● **Description of the task**
Across the listing, count the lines that include the string "quantum". Give nothing besides the number.

● **Provided data**
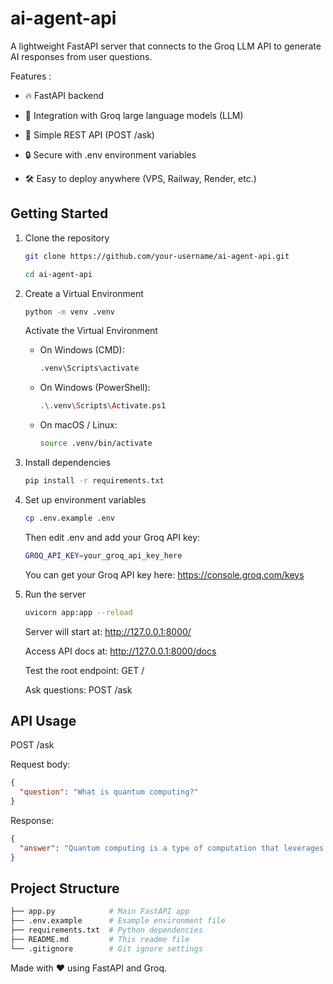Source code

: # ai-agent-api
A lightweight FastAPI server that connects to the Groq LLM API to generate AI responses from user questions.

Features :
- 🔥 FastAPI backend

- 🤖 Integration with Groq large language models (LLM)

- 📄 Simple REST API (POST /ask)

- 🔒 Secure with .env environment variables

- 🛠 Easy to deploy anywhere (VPS, Railway, Render, etc.)

## Getting Started
1. Clone the repository
    ```bash
    git clone https://github.com/your-username/ai-agent-api.git
    ```
    ```bash
    cd ai-agent-api
    ```
2. Create a Virtual Environment
    ```bash
    python -m venv .venv
    ```
    Activate the Virtual Environment
    - On Windows (CMD):
        ```bash
        .venv\Scripts\activate
        ```
    - On Windows (PowerShell):
        ```bash
        .\.venv\Scripts\Activate.ps1
        ```
    - On macOS / Linux:
        ```bash
        source .venv/bin/activate
        ```
3. Install dependencies
    ```bash
    pip install -r requirements.txt
    ```
4. Set up environment variables
    ```bash
    cp .env.example .env
    ```
    Then edit .env and add your Groq API key:
    ```bash
    GROQ_API_KEY=your_groq_api_key_here
    ```
    You can get your Groq API key here: https://console.groq.com/keys
5.  Run the server
    ```bash
    uvicorn app:app --reload
    ```
    Server will start at: http://127.0.0.1:8000/

    Access API docs at: http://127.0.0.1:8000/docs

    Test the root endpoint: GET /

    Ask questions: POST /ask

## API Usage
POST /ask

Request body:
```json
{
  "question": "What is quantum computing?"
}
```
Response:
```json
{
  "answer": "Quantum computing is a type of computation that leverages quantum mechanics..."
}
```

## Project Structure
```bash
├── app.py            # Main FastAPI app
├── .env.example      # Example environment file
├── requirements.txt  # Python dependencies
├── README.md         # This readme file
└── .gitignore        # Git ignore settings
```

Made with ❤️ using FastAPI and Groq.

● **Reply**
2